▸ Problem requirements
Your answer should consist of each line below that includes the word "string".

[Opening Available records section]

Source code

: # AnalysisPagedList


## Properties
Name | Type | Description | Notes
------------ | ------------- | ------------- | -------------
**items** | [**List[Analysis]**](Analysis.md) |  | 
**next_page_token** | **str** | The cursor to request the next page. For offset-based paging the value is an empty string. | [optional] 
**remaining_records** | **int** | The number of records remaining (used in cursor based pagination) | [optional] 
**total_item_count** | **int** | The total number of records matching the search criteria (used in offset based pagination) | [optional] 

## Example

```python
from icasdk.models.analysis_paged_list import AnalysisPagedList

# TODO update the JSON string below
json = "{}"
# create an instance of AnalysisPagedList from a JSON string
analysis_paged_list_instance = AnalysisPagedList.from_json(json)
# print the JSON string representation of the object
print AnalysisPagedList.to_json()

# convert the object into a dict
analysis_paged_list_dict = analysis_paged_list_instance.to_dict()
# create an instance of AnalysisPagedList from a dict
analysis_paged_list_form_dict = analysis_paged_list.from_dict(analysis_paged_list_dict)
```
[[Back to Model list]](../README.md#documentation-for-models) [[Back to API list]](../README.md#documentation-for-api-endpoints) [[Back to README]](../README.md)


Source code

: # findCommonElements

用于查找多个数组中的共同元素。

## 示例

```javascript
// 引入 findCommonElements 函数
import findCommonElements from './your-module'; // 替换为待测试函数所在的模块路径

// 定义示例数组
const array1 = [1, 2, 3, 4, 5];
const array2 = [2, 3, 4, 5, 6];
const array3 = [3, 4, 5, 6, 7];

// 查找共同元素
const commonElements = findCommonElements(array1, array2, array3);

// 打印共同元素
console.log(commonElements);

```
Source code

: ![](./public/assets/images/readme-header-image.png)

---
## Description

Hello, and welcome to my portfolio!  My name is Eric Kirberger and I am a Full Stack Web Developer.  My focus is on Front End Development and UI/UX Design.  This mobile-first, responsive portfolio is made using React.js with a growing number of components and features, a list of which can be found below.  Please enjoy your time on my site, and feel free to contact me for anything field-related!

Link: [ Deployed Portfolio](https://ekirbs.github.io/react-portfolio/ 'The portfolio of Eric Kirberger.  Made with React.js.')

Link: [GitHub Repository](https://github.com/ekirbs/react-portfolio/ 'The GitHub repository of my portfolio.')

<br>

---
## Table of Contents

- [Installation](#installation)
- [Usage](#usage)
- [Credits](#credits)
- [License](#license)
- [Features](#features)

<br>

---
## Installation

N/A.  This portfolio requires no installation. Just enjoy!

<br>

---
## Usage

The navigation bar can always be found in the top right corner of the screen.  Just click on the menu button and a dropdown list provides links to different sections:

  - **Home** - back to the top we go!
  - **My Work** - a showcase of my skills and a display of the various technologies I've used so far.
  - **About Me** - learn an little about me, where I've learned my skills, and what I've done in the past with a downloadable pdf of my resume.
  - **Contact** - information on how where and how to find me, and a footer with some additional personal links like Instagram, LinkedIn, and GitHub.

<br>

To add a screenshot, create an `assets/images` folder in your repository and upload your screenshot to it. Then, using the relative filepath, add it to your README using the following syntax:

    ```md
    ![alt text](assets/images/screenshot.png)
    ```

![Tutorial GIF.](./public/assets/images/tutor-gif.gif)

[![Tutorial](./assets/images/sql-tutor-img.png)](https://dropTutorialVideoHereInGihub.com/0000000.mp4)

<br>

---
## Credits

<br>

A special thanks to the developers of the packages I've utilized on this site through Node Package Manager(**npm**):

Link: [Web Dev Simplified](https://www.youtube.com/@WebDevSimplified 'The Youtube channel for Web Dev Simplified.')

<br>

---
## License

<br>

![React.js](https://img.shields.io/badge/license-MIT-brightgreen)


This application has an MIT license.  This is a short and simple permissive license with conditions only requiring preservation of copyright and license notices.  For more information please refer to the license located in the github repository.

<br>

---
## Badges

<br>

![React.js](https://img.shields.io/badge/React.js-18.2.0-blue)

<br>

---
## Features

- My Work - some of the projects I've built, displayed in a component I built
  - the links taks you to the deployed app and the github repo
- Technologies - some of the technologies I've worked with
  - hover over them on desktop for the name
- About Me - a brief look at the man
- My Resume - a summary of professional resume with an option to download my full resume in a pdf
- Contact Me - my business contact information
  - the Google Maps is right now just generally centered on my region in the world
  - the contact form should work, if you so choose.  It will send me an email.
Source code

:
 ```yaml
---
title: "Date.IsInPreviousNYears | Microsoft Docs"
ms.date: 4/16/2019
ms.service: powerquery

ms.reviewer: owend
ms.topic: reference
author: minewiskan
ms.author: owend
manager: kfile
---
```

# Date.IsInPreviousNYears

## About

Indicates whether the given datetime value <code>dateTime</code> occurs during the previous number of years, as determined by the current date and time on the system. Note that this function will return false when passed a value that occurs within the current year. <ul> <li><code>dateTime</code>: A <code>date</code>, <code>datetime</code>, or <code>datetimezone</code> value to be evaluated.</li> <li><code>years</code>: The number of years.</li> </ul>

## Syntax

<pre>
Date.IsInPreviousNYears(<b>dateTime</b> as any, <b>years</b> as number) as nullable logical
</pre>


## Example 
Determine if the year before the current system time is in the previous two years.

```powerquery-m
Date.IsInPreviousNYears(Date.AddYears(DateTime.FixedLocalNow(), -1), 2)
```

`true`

[Closing Available records section]

▸ Exercise response
**next_page_token** | **str** | The cursor to request the next page. For offset-based paging the value is an empty string. | [optional] 
# TODO update the JSON string below
# create an instance of AnalysisPagedList from a JSON string
# print the JSON string representation of the object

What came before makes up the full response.